Still plagued by rain, and now illness too, movements through Ecuador have been somewhat stunted. Hopefully I’ll be back on climbing, rafting, adventure sporting form soon!

Week four: jailbreak from Colombia

As previously alluded to, I began the week in Cali- Colombia’s third city and the salsa capital. Travelling there solely on impulse (because a flight was cheaper than buses to anywhere else) it ended up being totally unlike anything I had expected.

The city seemed to sprawl far and wide and, thanks to the abundance of cars, felt much more LA than NYC (or so I assume.) Luckily for my weary feet, this meant that the ubiquitous city walking tour was replaced by an afternoon in a jeep, seeing some of the more bizarre sights. As with Medellin, Cali is proud of its transformation post-cartel era, turning areas of crime into shining beacons of hope. Inexplicably however, this pride is here manifested through the creation of ‘Cat Park’; a park inhabited by 20 giant sculptures of cats, each designed by a different artist and each as quietly creepy as the next! The hillside overlooking Cali is also home to an enormous warm up to Rio’s Christ the Redeemer statue. Standing a few metres shorter than its more famous rival, and on a much lower hillside, this imposing statue still provided me plenty of practice for my selfie game prior to reaching Rio in June!

Other than that, Cali has a rather hippy, chilled out vibe. Days were comfortably spent lazing by the pool, or exploring street food, warming up for salsa-filled nights. I tried any unattractive looking fruit that the market traders forced my way; some spectacular (newly obsessed with Mangostines), others, well, one looked like the burnt scrapings of the barrel at KFC… Hopefully I’m staving off scurvy though, whilst also feeling pretty local.

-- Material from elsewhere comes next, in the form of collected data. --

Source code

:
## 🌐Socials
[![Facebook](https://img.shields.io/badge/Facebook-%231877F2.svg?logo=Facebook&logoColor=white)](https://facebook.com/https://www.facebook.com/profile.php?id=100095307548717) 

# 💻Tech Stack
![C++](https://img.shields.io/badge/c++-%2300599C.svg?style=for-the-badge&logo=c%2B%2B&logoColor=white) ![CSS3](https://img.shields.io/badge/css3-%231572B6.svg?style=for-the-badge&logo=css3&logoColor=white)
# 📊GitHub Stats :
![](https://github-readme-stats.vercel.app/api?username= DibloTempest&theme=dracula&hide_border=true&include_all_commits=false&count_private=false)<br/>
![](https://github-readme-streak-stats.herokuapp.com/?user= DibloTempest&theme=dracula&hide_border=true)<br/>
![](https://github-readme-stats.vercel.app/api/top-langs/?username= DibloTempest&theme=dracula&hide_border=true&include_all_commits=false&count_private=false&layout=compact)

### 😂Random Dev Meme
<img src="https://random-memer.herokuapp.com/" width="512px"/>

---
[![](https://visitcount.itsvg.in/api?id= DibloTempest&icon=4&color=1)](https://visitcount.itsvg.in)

Despite my hostel offering free salsa classes (in the hottest, windowless room known to man), I’m sorry to say, I haven’t improved. As a female gringo, everyone wants to partner me in a club, and despite my warnings and protestations, they are all certain I simply can’t dance until I’ve been led by them… And then the flailing begins! A lot of fun though, a chance to practice my Spanish (in very close quarters) and a free work out (battling the Colombian passion for deep frying things) all in one.

Famously quite stubborn and independent, I’ve spent my trip so far with people who are my best friends in the world, for a few days, and then I up sticks, have some ‘me time’ on the bus and repeat the mingling process. However, after wiling away an entire day laying by the pool, with an Aguila in hand, I bagged myself a new multi-stop travel buddy.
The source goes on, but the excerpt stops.